That's what I'm thinking about the space too. It will be very nice.

I lucked out with those panels. There is a guy nearby that deals them for a company out of Abilene. I am super happy we found those because, now, I have no idea how I ever got along with those bendable tubing panels.

I've got the company information if you ever decide you want to see about having some shipped your way.


----------



## Alwaysbehind (Jul 10, 2009)

I would love the company information, please PM it to me if you do not want to post it. 

I doubt I will be able to afford them, but worth looking into.


BF has totally destroyed most of the pipe panels I have. She had fun smashing into them and kicking them and such when I brought to pony home.
It amazes me the damage that one horse can do to them with out much effort.


----------



## smrobs (Jul 30, 2008)

Oh, I hear you LOL.


----------



## Ray MacDonald (Dec 27, 2009)

Lookin good! Can't wait to see it all done!


----------



## Plains Drifter (Aug 4, 2009)

That's almost my dream barn! If it gets any better (or the weather gets any worse up here) I'm going to move in! (well, me and 6 horses and my 4 chis.)


----------



## smrobs (Jul 30, 2008)

PD, come on down. It got up to 75 today and while the wind blew a little, it wasn't anything bad :razz:.

How's this for Texas weather; it was 75 and gorgeous today, by Monday it is supposed to be rainy and snowy with highs in the mid-teens :roll:.


----------



## equiniphile (Aug 16, 2009)

^Oh man, that sounds like paradise. I haven't seen anything over 70F in four or five months :lol:


----------



## Plains Drifter (Aug 4, 2009)

It's been so long since I've seen that kind of weather. There are times where I really miss the south. I miss two things; The aezelas will be in boom soon and I miss showing in the wp circuit down there. They have nothing remotely similar to it up here.
_Posted via Mobile Device_


----------



## barrelburner06 (Jan 29, 2011)

WOW!!! Nice looking barn!!!


----------



## smrobs (Jul 30, 2008)

Like I've told you, PD, you are more than welcome to come visit (or stay awhile :wink.

We finally got it all set up today. The weather is supposed to turn bad on Monday so this was probably our last chance for a while. Plus, the horses really needed to be in the shelter before it turned. I gotta say, it's everything I imagined it would be.

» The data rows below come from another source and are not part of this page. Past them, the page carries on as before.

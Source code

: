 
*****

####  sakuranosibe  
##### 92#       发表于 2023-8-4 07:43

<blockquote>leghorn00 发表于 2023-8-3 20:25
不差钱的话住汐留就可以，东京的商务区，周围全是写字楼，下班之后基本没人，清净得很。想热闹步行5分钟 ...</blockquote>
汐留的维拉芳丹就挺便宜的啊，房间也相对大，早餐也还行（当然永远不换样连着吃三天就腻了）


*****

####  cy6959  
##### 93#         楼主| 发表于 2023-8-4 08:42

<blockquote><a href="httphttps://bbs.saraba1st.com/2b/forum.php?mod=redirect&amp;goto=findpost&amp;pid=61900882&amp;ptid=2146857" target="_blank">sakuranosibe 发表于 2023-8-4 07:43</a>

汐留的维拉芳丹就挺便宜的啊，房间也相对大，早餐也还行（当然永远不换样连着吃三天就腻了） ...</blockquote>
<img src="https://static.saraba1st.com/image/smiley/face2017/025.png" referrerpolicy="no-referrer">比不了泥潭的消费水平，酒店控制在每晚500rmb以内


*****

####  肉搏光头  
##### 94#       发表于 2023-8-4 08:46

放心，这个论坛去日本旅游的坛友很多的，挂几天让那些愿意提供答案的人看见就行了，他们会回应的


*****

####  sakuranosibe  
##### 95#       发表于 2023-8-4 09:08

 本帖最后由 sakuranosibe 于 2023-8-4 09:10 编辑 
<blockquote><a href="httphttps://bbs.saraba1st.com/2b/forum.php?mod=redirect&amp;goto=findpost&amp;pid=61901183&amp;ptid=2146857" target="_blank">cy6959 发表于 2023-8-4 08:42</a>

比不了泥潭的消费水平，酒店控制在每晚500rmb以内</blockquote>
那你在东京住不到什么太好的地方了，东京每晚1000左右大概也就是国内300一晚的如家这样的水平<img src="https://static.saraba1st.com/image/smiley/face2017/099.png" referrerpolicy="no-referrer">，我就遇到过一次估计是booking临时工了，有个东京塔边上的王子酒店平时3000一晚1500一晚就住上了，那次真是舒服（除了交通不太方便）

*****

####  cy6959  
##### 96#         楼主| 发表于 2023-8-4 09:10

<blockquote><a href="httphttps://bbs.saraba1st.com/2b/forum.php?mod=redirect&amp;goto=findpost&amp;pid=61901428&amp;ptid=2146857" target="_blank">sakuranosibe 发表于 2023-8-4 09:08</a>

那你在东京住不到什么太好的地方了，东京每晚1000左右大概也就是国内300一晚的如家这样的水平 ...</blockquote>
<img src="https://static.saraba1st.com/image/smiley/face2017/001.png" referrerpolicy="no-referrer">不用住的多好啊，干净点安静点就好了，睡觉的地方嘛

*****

Jaycee standing guard like always .


----------



## equiniphile (Aug 16, 2009)

It looks fantastic!


----------



## MIEventer (Feb 15, 2009)

Your barn looks fantabulous! So jealous!!! So sorry about the loss of your previous barn, but at least there was a silver lining!!


----------



## smrobs (Jul 30, 2008)

Thanks guys. MIE, silver lining indeed. I never would have guessed after the old one burned that we would end up with something quite so nice.


----------



## NorthernMama (Mar 12, 2008)

Yay! Nice to see something solid after so many months of cleaning up and nothing. A straight barn -- what a novelty! I'll be anxious to see the pics as you get the pens, tack and feed areas setup. 

I'm happy for you.

Edited -- you must have just posted those pics! Looks fantastic.


----------